In my analysis, I found a problem about two bacteria species, including ‘s__CSP1-5 sp012974305’ and ‘s__CSP1-5 sp027293415’. They share 95.35% ANI but were assigned to different species in the GTDB database. I have some MAGs, some of them were identified as sp012974305 and remainning were identified as sp027293415 by the gtdb-tk v2.4.0 (both were based on the ANI only method, and MAGs and reference genomes shared ANI higher than 98%). However, all these MAGs shared ANI higher than 96.5% and were clustered into a single species by dRep (these MAGs clustered into two sub-clusters but the two sub-clusters shared ANI higher than 96.5%, no reference genomes were used in the dRep analysis, the skani version are both 0.2.1 in dRep and gtdb-tk). These two evidences suggest that may the two bacterial species should be considered as a single species?

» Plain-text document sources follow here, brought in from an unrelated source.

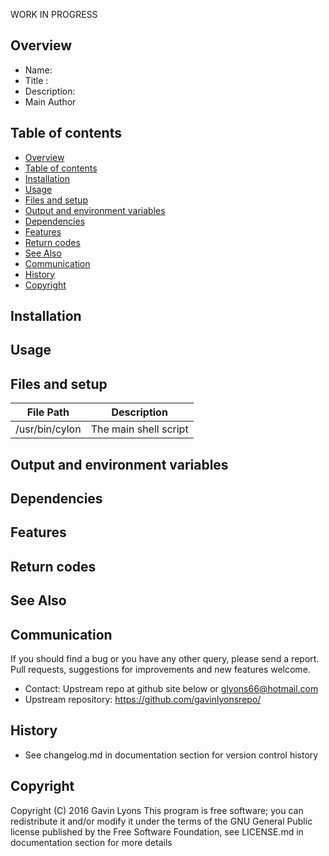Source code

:WORK IN PROGRESS


Overview
--------------------------------------------
* Name: 
* Title : 
* Description: 
* Main Author

Table of contents
---------------------------

  * [Overview](#overview)
  * [Table of contents](#table-of-contents)
  * [Installation](#installation)
  * [Usage](#usage)
  * [Files and setup](#files-and-setup)
  * [Output and environment variables](#output-and-environment-variables)
  * [Dependencies](#dependencies)
  * [Features](#features)
  * [Return codes](#return-codes)
  * [See Also](#see-also)
  * [Communication](#communication)
  * [History](#history)
  * [Copyright](#copyright)

Installation
-----------------------------------------------


Usage
-------------------------------------------


Files and setup
-----------------------------------------


| File Path | Description |
| ------ | ------ |
| /usr/bin/cylon | The main shell script |

Output and environment variables
-------------------------------------





Dependencies
-------------------------------------


Features
----------------------




Return codes
---------------------



See Also
-----------



Communication
-----------
If you should find a bug or you have any other query, 
please send a report.
Pull requests, suggestions for improvements
and new features welcome.
* Contact: Upstream repo at github site below or glyons66@hotmail.com
* Upstream repository: https://github.com/gavinlyonsrepo/

History
------------------

* See changelog.md in documentation section for version control history

 
Copyright
---------
Copyright (C) 2016 Gavin Lyons 
This program is free software; you can redistribute it and/or modify
it under the terms of the GNU General Public license published by
the Free Software Foundation, see LICENSE.md in documentation section 
for more details
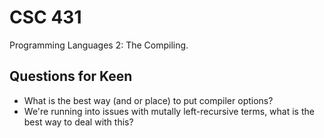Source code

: # CSC 431 

Programming Languages 2: The Compiling.

## Questions for Keen

 * What is the best way (and or place) to put compiler options?
 * We're running into issues with mutally left-recursive terms, what is the best way to deal with this?
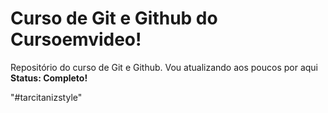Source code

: # Curso de Git e Github do Cursoemvideo!
 Repositório do curso de Git e Github.
 Vou atualizando aos poucos por aqui
 **Status: Completo!**

"#tarcitanizstyle"
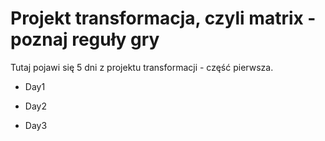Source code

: # Projekt transformacja, czyli matrix - poznaj reguły gry

Tutaj pojawi się 5 dni z projektu transformacji - część pierwsza. 

* Day1

* Day2

* Day3
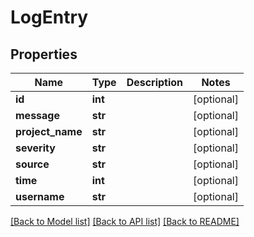 # LogEntry

## Properties
Name | Type | Description | Notes
------------ | ------------- | ------------- | -------------
**id** | **int** |  | [optional] 
**message** | **str** |  | [optional] 
**project_name** | **str** |  | [optional] 
**severity** | **str** |  | [optional] 
**source** | **str** |  | [optional] 
**time** | **int** |  | [optional] 
**username** | **str** |  | [optional] 

[[Back to Model list]](../README.md#documentation-for-models) [[Back to API list]](../README.md#documentation-for-api-endpoints) [[Back to README]](../README.md)



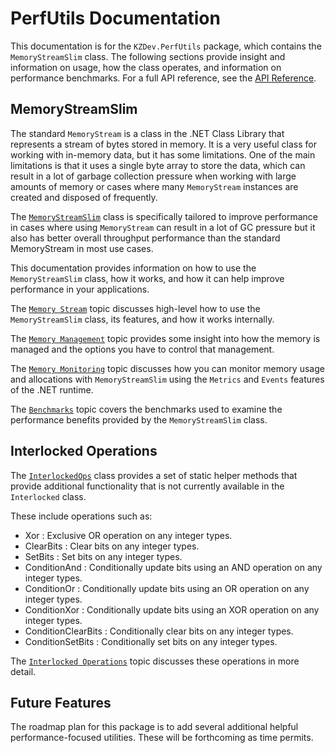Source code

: # PerfUtils Documentation

This documentation is for the `KZDev.PerfUtils` package, which contains the `MemoryStreamSlim` class. The following sections provide insight and information on usage, how the class operates, and information on performance benchmarks. For a full API reference, see the [API Reference](xref:KZDev.PerfUtils).

## MemoryStreamSlim

The standard `MemoryStream` is a class in the .NET Class Library that represents a stream of bytes stored in memory. It is a very useful class for working with in-memory data, but it has some limitations. One of the main limitations is that it uses a single byte array to store the data, which can result in a lot of garbage collection pressure when working with large amounts of memory or cases where many `MemoryStream` instances are created and disposed of frequently.

The [`MemoryStreamSlim`](xref:KZDev.PerfUtils.MemoryStreamSlim) class is specifically tailored to improve performance in cases where using `MemoryStream` can result in a lot of GC pressure but it also has better overall throughput performance than the standard MemoryStream in most use cases.

This documentation provides information on how to use the `MemoryStreamSlim` class, how it works, and how it can help improve performance in your applications.

The [`Memory Stream`](./memorystreamslim.md) topic discusses high-level how to use the `MemoryStreamSlim` class, its features, and how it works internally.

The [`Memory Management`](./memory-management.md) topic provides some insight into how the memory is managed and the options you have to control that management.

The [`Memory Monitoring`](./memory-monitoring.md) topic discusses how you can monitor memory usage and allocations with `MemoryStreamSlim` using the `Metrics` and `Events` features of the .NET runtime.

The [`Benchmarks`](./benchmarks.md) topic covers the benchmarks used to examine the performance benefits provided by the `MemoryStreamSlim` class.

## Interlocked Operations

The [`InterlockedOps`](xref:KZDev.PerfUtils.InterlockedOps) class provides a set of static helper methods that provide additional functionality that is not currently available in the `Interlocked` class.

These include operations such as:

* Xor : Exclusive OR operation on any integer types.
* ClearBits : Clear bits on any integer types.
* SetBits : Set bits on any integer types.
* ConditionAnd : Conditionally update bits using an AND operation on any integer types.
* ConditionOr : Conditionally update bits using an OR operation on any integer types.
* ConditionXor : Conditionally update bits using an XOR operation on any integer types.
* ConditionClearBits : Conditionally clear bits on any integer types.
* ConditionSetBits : Conditionally set bits on any integer types.

The [`Interlocked Operations`](./interlockedops.md) topic discusses these operations in more detail.

## Future Features

The roadmap plan for this package is to add several additional helpful performance-focused utilities. These will be forthcoming as time permits.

Here are the skani matrix and only two representative MAGs with >99% completeness and <2% contamination are shown (n=4, n: number of input genomes):
4
GCA_012974305.1.fa
GCA_027293415.1.fa 95.35
bin.GT1.1.fa 96.43 98.66
bin.SY14.2.fa 98.39 96.49 96.76
Here are the results of gtdb-tk v2.4.0 (n=1199):
bin.GT1.1 d__Bacteria;p__Methylomirabilota;c__Methylomirabilia;o__Methylomirabilales;f__CSP1-5;g__CSP1-5;s__CSP1-5 sp027293415 GCA_027293415.1 95.0 d__Bacteria;p__Methylomirabilota;c__Methylomirabilia;o__Methylomirabilales;f__CSP1-5;g__CSP1-5;s__CSP1-5 sp027293415 98.61 0.743 N/A N/A N/A N/A N/A N/A ani_screen classification based on ANI only GCA_012974305.1, s__CSP1-5 sp012974305, 95.0, 96.21, 0.747 N/A N/A N/A N/A
bin.SY14.2 d__Bacteria;p__Methylomirabilota;c__Methylomirabilia;o__Methylomirabilales;f__CSP1-5;g__CSP1-5;s__CSP1-5 sp012974305 GCA_012974305.1 95.0 d__Bacteria;p__Methylomirabilota;c__Methylomirabilia;o__Methylomirabilales;f__CSP1-5;g__CSP1-5;s__CSP1-5 sp012974305 98.35 0.882 N/A N/A N/A N/A N/A N/A ani_screen classification based on ANI only GCA_027293415.1, s__CSP1-5 sp027293415, 95.0, 96.12, 0.771 N/A N/A N/A N/A
By the way, the ANI value were different between skani and gtdbtk even I really used the same skani in the gtdbtk conda environment. The only different is the number of input genomes (n=4 and n=1199). You can see that the ANI value of the same genome pair is inversely proportional to the number of input genomes. So I guess that the two bacterial species shared a ANI lower than 95% in a huge data set of the gtdb analysis but shared a ANI higher than 95% in a small data set of my own analysis? I’m not sure to assign these MAGs to a single or two different species.